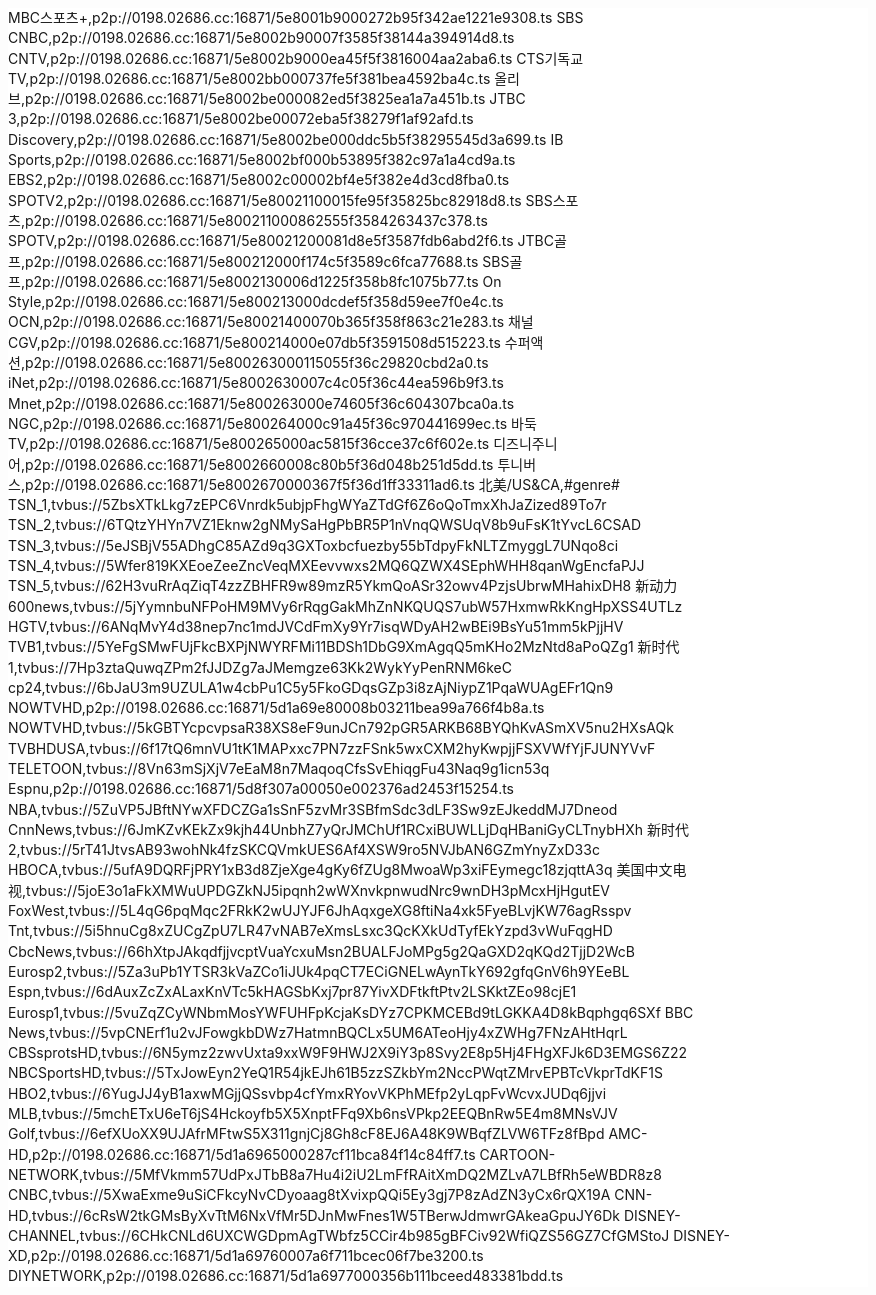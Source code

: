 MBC스포츠+,p2p://0198.02686.cc:16871/5e8001b9000272b95f342ae1221e9308.ts
SBS CNBC,p2p://0198.02686.cc:16871/5e8002b90007f3585f38144a394914d8.ts
CNTV,p2p://0198.02686.cc:16871/5e8002b9000ea45f5f3816004aa2aba6.ts
CTS기독교TV,p2p://0198.02686.cc:16871/5e8002bb000737fe5f381bea4592ba4c.ts
올리브,p2p://0198.02686.cc:16871/5e8002be000082ed5f3825ea1a7a451b.ts
JTBC 3,p2p://0198.02686.cc:16871/5e8002be00072eba5f38279f1af92afd.ts
Discovery,p2p://0198.02686.cc:16871/5e8002be000ddc5b5f38295545d3a699.ts
IB Sports,p2p://0198.02686.cc:16871/5e8002bf000b53895f382c97a1a4cd9a.ts
EBS2,p2p://0198.02686.cc:16871/5e8002c00002bf4e5f382e4d3cd8fba0.ts
SPOTV2,p2p://0198.02686.cc:16871/5e80021100015fe95f35825bc82918d8.ts
SBS스포츠,p2p://0198.02686.cc:16871/5e800211000862555f3584263437c378.ts
SPOTV,p2p://0198.02686.cc:16871/5e80021200081d8e5f3587fdb6abd2f6.ts
JTBC골프,p2p://0198.02686.cc:16871/5e800212000f174c5f3589c6fca77688.ts
SBS골프,p2p://0198.02686.cc:16871/5e8002130006d1225f358b8fc1075b77.ts
On Style,p2p://0198.02686.cc:16871/5e800213000dcdef5f358d59ee7f0e4c.ts
OCN,p2p://0198.02686.cc:16871/5e80021400070b365f358f863c21e283.ts
채널CGV,p2p://0198.02686.cc:16871/5e800214000e07db5f3591508d515223.ts
수퍼액션,p2p://0198.02686.cc:16871/5e800263000115055f36c29820cbd2a0.ts
iNet,p2p://0198.02686.cc:16871/5e8002630007c4c05f36c44ea596b9f3.ts
Mnet,p2p://0198.02686.cc:16871/5e800263000e74605f36c604307bca0a.ts
NGC,p2p://0198.02686.cc:16871/5e800264000c91a45f36c970441699ec.ts
바둑TV,p2p://0198.02686.cc:16871/5e800265000ac5815f36cce37c6f602e.ts
디즈니주니어,p2p://0198.02686.cc:16871/5e8002660008c80b5f36d048b251d5dd.ts
투니버스,p2p://0198.02686.cc:16871/5e8002670000367f5f36d1ff33311ad6.ts
北美/US&CA,#genre#
TSN_1,tvbus://5ZbsXTkLkg7zEPC6Vnrdk5ubjpFhgWYaZTdGf6Z6oQoTmxXhJaZized89To7r
TSN_2,tvbus://6TQtzYHYn7VZ1Eknw2gNMySaHgPbBR5P1nVnqQWSUqV8b9uFsK1tYvcL6CSAD
TSN_3,tvbus://5eJSBjV55ADhgC85AZd9q3GXToxbcfuezby55bTdpyFkNLTZmyggL7UNqo8ci
TSN_4,tvbus://5Wfer819KXEoeZeeZncVeqMXEevvwxs2MQ6QZWX4SEphWHH8qanWgEncfaPJJ
TSN_5,tvbus://62H3vuRrAqZiqT4zzZBHFR9w89mzR5YkmQoASr32owv4PzjsUbrwMHahixDH8
新动力600news,tvbus://5jYymnbuNFPoHM9MVy6rRqgGakMhZnNKQUQS7ubW57HxmwRkKngHpXSS4UTLz
HGTV,tvbus://6ANqMvY4d38nep7nc1mdJVCdFmXy9Yr7isqWDyAH2wBEi9BsYu51mm5kPjjHV
TVB1,tvbus://5YeFgSMwFUjFkcBXPjNWYRFMi11BDSh1DbG9XmAgqQ5mKHo2MzNtd8aPoQZg1
新时代1,tvbus://7Hp3ztaQuwqZPm2fJJDZg7aJMemgze63Kk2WykYyPenRNM6keC
cp24,tvbus://6bJaU3m9UZULA1w4cbPu1C5y5FkoGDqsGZp3i8zAjNiypZ1PqaWUAgEFr1Qn9
NOWTVHD,p2p://0198.02686.cc:16871/5d1a69e80008b03211bea99a766f4b8a.ts
NOWTVHD,tvbus://5kGBTYcpcvpsaR38XS8eF9unJCn792pGR5ARKB68BYQhKvASmXV5nu2HXsAQk
TVBHDUSA,tvbus://6f17tQ6mnVU1tK1MAPxxc7PN7zzFSnk5wxCXM2hyKwpjjFSXVWfYjFJUNYVvF
TELETOON,tvbus://8Vn63mSjXjV7eEaM8n7MaqoqCfsSvEhiqgFu43Naq9g1icn53q
Espnu,p2p://0198.02686.cc:16871/5d8f307a00050e002376ad2453f15254.ts
NBA,tvbus://5ZuVP5JBftNYwXFDCZGa1sSnF5zvMr3SBfmSdc3dLF3Sw9zEJkeddMJ7Dneod
CnnNews,tvbus://6JmKZvKEkZx9kjh44UnbhZ7yQrJMChUf1RCxiBUWLLjDqHBaniGyCLTnybHXh
新时代2,tvbus://5rT41JtvsAB93wohNk4fzSKCQVmkUES6Af4XSW9ro5NVJbAN6GZmYnyZxD33c
HBOCA,tvbus://5ufA9DQRFjPRY1xB3d8ZjeXge4gKy6fZUg8MwoaWp3xiFEymegc18zjqttA3q
美国中文电视,tvbus://5joE3o1aFkXMWuUPDGZkNJ5ipqnh2wWXnvkpnwudNrc9wnDH3pMcxHjHgutEV
FoxWest,tvbus://5L4qG6pqMqc2FRkK2wUJYJF6JhAqxgeXG8ftiNa4xk5FyeBLvjKW76agRsspv
Tnt,tvbus://5i5hnuCg8xZUCgZpU7LR47vNAB7eXmsLsxc3QcKXkUdTyfEkYzpd3vWuFqgHD
CbcNews,tvbus://66hXtpJAkqdfjjvcptVuaYcxuMsn2BUALFJoMPg5g2QaGXD2qKQd2TjjD2WcB
Eurosp2,tvbus://5Za3uPb1YTSR3kVaZCo1iJUk4pqCT7ECiGNELwAynTkY692gfqGnV6h9YEeBL
Espn,tvbus://6dAuxZcZxALaxKnVTc5kHAGSbKxj7pr87YivXDFtkftPtv2LSKktZEo98cjE1
Eurosp1,tvbus://5vuZqZCyWNbmMosYWFUHFpKcjaKsDYz7CPKMCEBd9tLGKKA4D8kBqphgq6SXf
BBC News,tvbus://5vpCNErf1u2vJFowgkbDWz7HatmnBQCLx5UM6ATeoHjy4xZWHg7FNzAHtHqrL
CBSsprotsHD,tvbus://6N5ymz2zwvUxta9xxW9F9HWJ2X9iY3p8Svy2E8p5Hj4FHgXFJk6D3EMGS6Z22
NBCSportsHD,tvbus://5TxJowEyn2YeQ1R54jkEJh61B5zzSZkbYm2NccPWqtZMrvEPBTcVkprTdKF1S
HBO2,tvbus://6YugJJ4yB1axwMGjjQSsvbp4cfYmxRYovVKPhMEfp2yLqpFvWcvxJUDq6jjvi
MLB,tvbus://5mchETxU6eT6jS4Hckoyfb5X5XnptFFq9Xb6nsVPkp2EEQBnRw5E4m8MNsVJV
Golf,tvbus://6efXUoXX9UJAfrMFtwS5X311gnjCj8Gh8cF8EJ6A48K9WBqfZLVW6TFz8fBpd
AMC-HD,p2p://0198.02686.cc:16871/5d1a6965000287cf11bca84f14c84ff7.ts
CARTOON-NETWORK,tvbus://5MfVkmm57UdPxJTbB8a7Hu4i2iU2LmFfRAitXmDQ2MZLvA7LBfRh5eWBDR8z8
CNBC,tvbus://5XwaExme9uSiCFkcyNvCDyoaag8tXvixpQQi5Ey3gj7P8zAdZN3yCx6rQX19A
CNN-HD,tvbus://6cRsW2tkGMsByXvTtM6NxVfMr5DJnMwFnes1W5TBerwJdmwrGAkeaGpuJY6Dk
DISNEY-CHANNEL,tvbus://6CHkCNLd6UXCWGDpmAgTWbfz5CCir4b985gBFCiv92WfiQZS56GZ7CfGMStoJ
DISNEY-XD,p2p://0198.02686.cc:16871/5d1a69760007a6f711bcec06f7be3200.ts
DIYNETWORK,p2p://0198.02686.cc:16871/5d1a6977000356b111bceed483381bdd.ts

──────

• _YOUR OBJECTIVE_
Your answer should consist solely of the lines above from the line with "채널CGV,p2p://01" to the line with "디즈니주니어,p2p://0", both included, reproduced exactly.

• _PROBLEM SOLUTION_
채널CGV,p2p://0198.02686.cc:16871/5e800214000e07db5f3591508d515223.ts
수퍼액션,p2p://0198.02686.cc:16871/5e800263000115055f36c29820cbd2a0.ts
iNet,p2p://0198.02686.cc:16871/5e8002630007c4c05f36c44ea596b9f3.ts
Mnet,p2p://0198.02686.cc:16871/5e800263000e74605f36c604307bca0a.ts
NGC,p2p://0198.02686.cc:16871/5e800264000c91a45f36c970441699ec.ts
바둑TV,p2p://0198.02686.cc:16871/5e800265000ac5815f36cce37c6f602e.ts
디즈니주니어,p2p://0198.02686.cc:16871/5e8002660008c80b5f36d048b251d5dd.ts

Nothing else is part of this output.